Every line of the entries below that mentions "Função" is to be copied out.
Segment Open
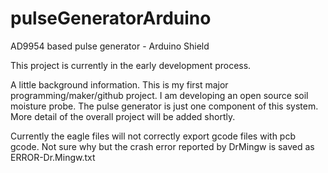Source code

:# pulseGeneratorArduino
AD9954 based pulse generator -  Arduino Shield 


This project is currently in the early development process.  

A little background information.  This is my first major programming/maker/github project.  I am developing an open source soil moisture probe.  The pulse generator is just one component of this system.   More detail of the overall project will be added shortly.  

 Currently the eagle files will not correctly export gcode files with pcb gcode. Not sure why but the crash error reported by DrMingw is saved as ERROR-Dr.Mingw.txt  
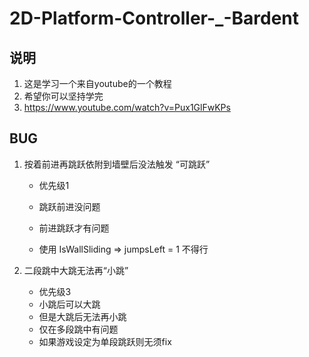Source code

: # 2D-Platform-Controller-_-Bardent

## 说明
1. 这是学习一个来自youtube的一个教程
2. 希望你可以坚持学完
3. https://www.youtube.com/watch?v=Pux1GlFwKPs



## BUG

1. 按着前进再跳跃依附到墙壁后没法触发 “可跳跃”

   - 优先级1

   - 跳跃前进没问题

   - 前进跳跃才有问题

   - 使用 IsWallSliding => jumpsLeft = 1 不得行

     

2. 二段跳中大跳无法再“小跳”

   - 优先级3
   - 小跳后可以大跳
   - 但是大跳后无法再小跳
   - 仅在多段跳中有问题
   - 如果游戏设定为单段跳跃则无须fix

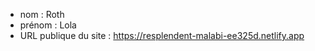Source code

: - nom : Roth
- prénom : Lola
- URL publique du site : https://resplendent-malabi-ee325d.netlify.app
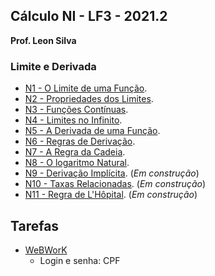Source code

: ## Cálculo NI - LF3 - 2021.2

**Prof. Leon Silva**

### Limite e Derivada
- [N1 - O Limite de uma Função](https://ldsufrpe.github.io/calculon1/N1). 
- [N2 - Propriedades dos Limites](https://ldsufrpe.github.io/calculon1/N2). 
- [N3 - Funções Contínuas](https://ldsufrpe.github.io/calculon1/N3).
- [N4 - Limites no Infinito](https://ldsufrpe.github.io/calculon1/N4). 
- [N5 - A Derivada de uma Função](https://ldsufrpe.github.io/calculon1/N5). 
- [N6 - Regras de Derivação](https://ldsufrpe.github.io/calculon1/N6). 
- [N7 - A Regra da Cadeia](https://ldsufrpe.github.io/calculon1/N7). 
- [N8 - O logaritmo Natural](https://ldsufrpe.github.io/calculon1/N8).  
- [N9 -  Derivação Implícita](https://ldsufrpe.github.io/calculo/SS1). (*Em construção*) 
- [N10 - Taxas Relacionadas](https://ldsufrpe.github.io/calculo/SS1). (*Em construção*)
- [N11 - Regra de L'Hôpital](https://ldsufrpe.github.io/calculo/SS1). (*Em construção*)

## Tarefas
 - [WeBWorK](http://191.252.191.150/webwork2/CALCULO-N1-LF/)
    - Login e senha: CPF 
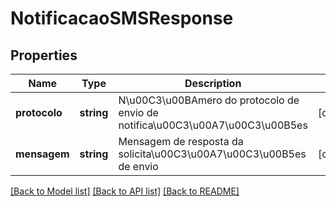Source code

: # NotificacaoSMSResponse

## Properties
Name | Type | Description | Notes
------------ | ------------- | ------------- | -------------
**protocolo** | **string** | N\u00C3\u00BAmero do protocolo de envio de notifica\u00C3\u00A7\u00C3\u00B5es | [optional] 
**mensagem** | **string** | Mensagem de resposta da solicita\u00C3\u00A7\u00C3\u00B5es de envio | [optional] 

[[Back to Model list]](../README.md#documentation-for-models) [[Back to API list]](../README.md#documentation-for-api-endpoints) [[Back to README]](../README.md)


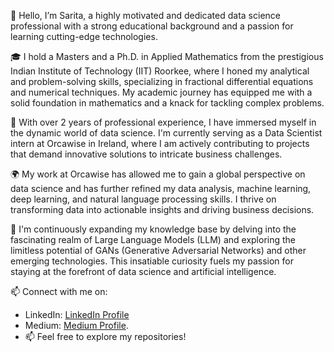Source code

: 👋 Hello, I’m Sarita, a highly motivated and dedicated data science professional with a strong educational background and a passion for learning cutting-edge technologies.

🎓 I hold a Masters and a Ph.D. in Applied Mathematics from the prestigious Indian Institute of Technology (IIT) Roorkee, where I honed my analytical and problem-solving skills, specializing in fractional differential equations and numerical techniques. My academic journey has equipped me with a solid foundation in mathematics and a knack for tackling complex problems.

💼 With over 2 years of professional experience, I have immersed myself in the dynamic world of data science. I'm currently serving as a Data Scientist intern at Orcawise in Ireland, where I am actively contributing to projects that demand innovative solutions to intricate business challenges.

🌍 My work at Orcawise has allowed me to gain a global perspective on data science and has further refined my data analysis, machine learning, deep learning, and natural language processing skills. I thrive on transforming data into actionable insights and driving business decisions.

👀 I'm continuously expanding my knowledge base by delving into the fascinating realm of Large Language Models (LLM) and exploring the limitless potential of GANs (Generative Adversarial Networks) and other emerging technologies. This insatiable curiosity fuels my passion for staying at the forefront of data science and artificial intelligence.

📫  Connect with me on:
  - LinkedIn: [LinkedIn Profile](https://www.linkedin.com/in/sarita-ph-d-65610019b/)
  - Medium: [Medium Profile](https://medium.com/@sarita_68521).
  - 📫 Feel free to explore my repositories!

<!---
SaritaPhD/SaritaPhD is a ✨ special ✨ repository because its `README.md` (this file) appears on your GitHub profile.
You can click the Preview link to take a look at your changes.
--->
Segment Closed
• Result below
- [N1 - O Limite de uma Função](https://ldsufrpe.github.io/calculon1/N1). 
- [N5 - A Derivada de uma Função](https://ldsufrpe.github.io/calculon1/N5). 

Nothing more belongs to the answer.